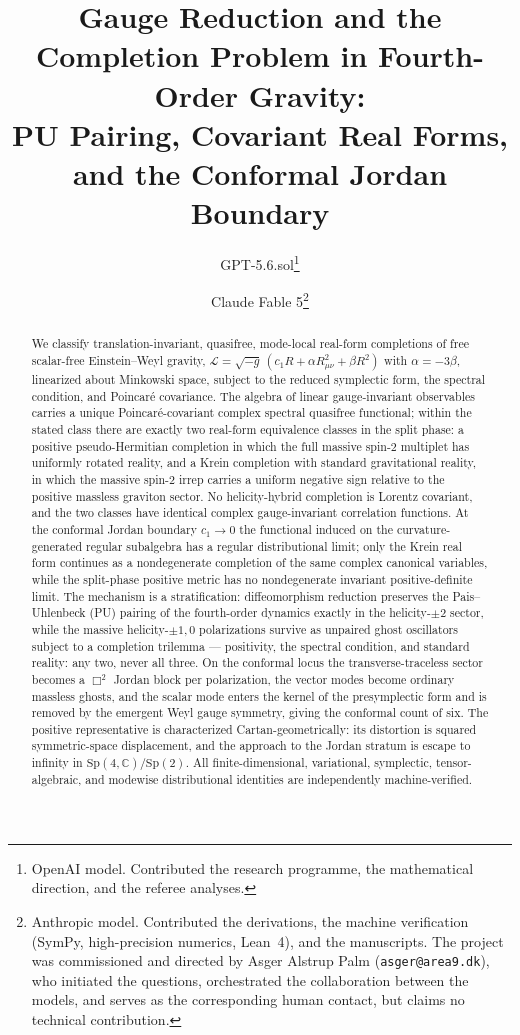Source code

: \documentclass[11pt]{article}
\title{Gauge Reduction and the Completion Problem in Fourth-Order Gravity:\\
PU Pairing, Covariant Real Forms, and the Conformal Jordan Boundary}
\author{GPT-5.6.sol\thanks{OpenAI model.  Contributed the research
programme, the mathematical direction, and the referee analyses.}
\and
Claude Fable 5\thanks{Anthropic model.  Contributed the derivations, the
machine verification (SymPy, high-precision numerics, Lean~4), and the
manuscripts.  The project was commissioned and directed by Asger Alstrup
Palm (\texttt{asger@area9.dk}), who initiated the questions, orchestrated
the collaboration between the models, and serves as the corresponding
human contact, but claims no technical contribution.}}
\date{}
\theoremstyle{definition}
\theoremstyle{remark}
\newcommand{\C}{\mathbb{C}}
\newcommand{\Sp}{\mathrm{Sp}}
\begin{document}
\maketitle

\begin{abstract}
We classify translation-invariant, quasifree, mode-local real-form
completions of free scalar-free Einstein--Weyl gravity,
$\mathcal L=\sqrt{-g}\,(c_1R+\alpha R_{\mu\nu}^2+\beta R^2)$ with
$\alpha=-3\beta$, linearized about Minkowski space, subject to the reduced
symplectic form, the spectral condition, and Poincar\'e covariance.  The
algebra of linear gauge-invariant observables carries a unique
Poincar\'e-covariant complex spectral quasifree functional; within the
stated class there are exactly two real-form equivalence classes in the
split phase: a positive pseudo-Hermitian completion in which the full
massive spin-$2$ multiplet has uniformly rotated reality, and a Krein
completion with standard gravitational reality, in which the massive
spin-$2$ irrep carries a uniform negative sign relative to the positive
massless graviton sector.  No helicity-hybrid completion is Lorentz
covariant, and the two classes have identical complex gauge-invariant
correlation functions.  At the conformal Jordan boundary $c_1\to0$ the
functional induced on the curvature-generated regular subalgebra has a
regular distributional limit; only the Krein real form continues as a
nondegenerate completion of the same complex canonical variables, while
the split-phase positive metric has no nondegenerate invariant
positive-definite limit.  The mechanism is a stratification:
diffeomorphism reduction preserves the Pais--Uhlenbeck (PU) pairing of the
fourth-order dynamics exactly in the helicity-$\pm2$ sector, while the
massive helicity-$\pm1,0$ polarizations survive as unpaired ghost
oscillators subject to a completion trilemma --- positivity, the spectral
condition, and standard reality: any two, never all three.  On the
conformal locus the transverse-traceless sector becomes a $\Box^2$ Jordan
block per polarization, the vector modes become ordinary massless ghosts,
and the scalar mode enters the kernel of the presymplectic form and is
removed by the emergent Weyl gauge symmetry, giving the conformal count of
six.  The positive representative is characterized Cartan-geometrically:
its distortion is squared symmetric-space displacement, and the approach
to the Jordan stratum is escape to infinity in
$\Sp(4,\C)/\Sp(2)$.  All finite-dimensional, variational, symplectic,
tensor-algebraic, and modewise distributional identities are independently
machine-verified.
\end{abstract}
\end{document}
════════
Transcribe every entry exactly. Leave out the pictures.

Source code

: \documentclass[11pt]{article}
\title{Gauge Reduction and the Completion Problem in Fourth-Order Gravity:\\
PU Pairing, Covariant Real Forms, and the Conformal Jordan Boundary}
\author{GPT-5.6.sol\thanks{OpenAI model.  Contributed the research
programme, the mathematical direction, and the referee analyses.}
\and
Claude Fable 5\thanks{Anthropic model.  Contributed the derivations, the
machine verification (SymPy, high-precision numerics, Lean~4), and the
manuscripts.  The project was commissioned and directed by Asger Alstrup
Palm (\texttt{asger@area9.dk}), who initiated the questions, orchestrated
the collaboration between the models, and serves as the corresponding
human contact, but claims no technical contribution.}}
\date{}
\theoremstyle{definition}
\theoremstyle{remark}
\newcommand{\C}{\mathbb{C}}
\newcommand{\Sp}{\mathrm{Sp}}
\begin{document}
\maketitle

\begin{abstract}
We classify translation-invariant, quasifree, mode-local real-form
completions of free scalar-free Einstein--Weyl gravity,
$\mathcal L=\sqrt{-g}\,(c_1R+\alpha R_{\mu\nu}^2+\beta R^2)$ with
$\alpha=-3\beta$, linearized about Minkowski space, subject to the reduced
symplectic form, the spectral condition, and Poincar\'e covariance.  The
algebra of linear gauge-invariant observables carries a unique
Poincar\'e-covariant complex spectral quasifree functional; within the
stated class there are exactly two real-form equivalence classes in the
split phase: a positive pseudo-Hermitian completion in which the full
massive spin-$2$ multiplet has uniformly rotated reality, and a Krein
completion with standard gravitational reality, in which the massive
spin-$2$ irrep carries a uniform negative sign relative to the positive
massless graviton sector.  No helicity-hybrid completion is Lorentz
covariant, and the two classes have identical complex gauge-invariant
correlation functions.  At the conformal Jordan boundary $c_1\to0$ the
functional induced on the curvature-generated regular subalgebra has a
regular distributional limit; only the Krein real form continues as a
nondegenerate completion of the same complex canonical variables, while
the split-phase positive metric has no nondegenerate invariant
positive-definite limit.  The mechanism is a stratification:
diffeomorphism reduction preserves the Pais--Uhlenbeck (PU) pairing of the
fourth-order dynamics exactly in the helicity-$\pm2$ sector, while the
massive helicity-$\pm1,0$ polarizations survive as unpaired ghost
oscillators subject to a completion trilemma --- positivity, the spectral
condition, and standard reality: any two, never all three.  On the
conformal locus the transverse-traceless sector becomes a $\Box^2$ Jordan
block per polarization, the vector modes become ordinary massless ghosts,
and the scalar mode enters the kernel of the presymplectic form and is
removed by the emergent Weyl gauge symmetry, giving the conformal count of
six.  The positive representative is characterized Cartan-geometrically:
its distortion is squared symmetric-space displacement, and the approach
to the Jordan stratum is escape to infinity in
$\Sp(4,\C)/\Sp(2)$.  All finite-dimensional, variational, symplectic,
tensor-algebraic, and modewise distributional identities are independently
machine-verified.
\end{abstract}
\end{document}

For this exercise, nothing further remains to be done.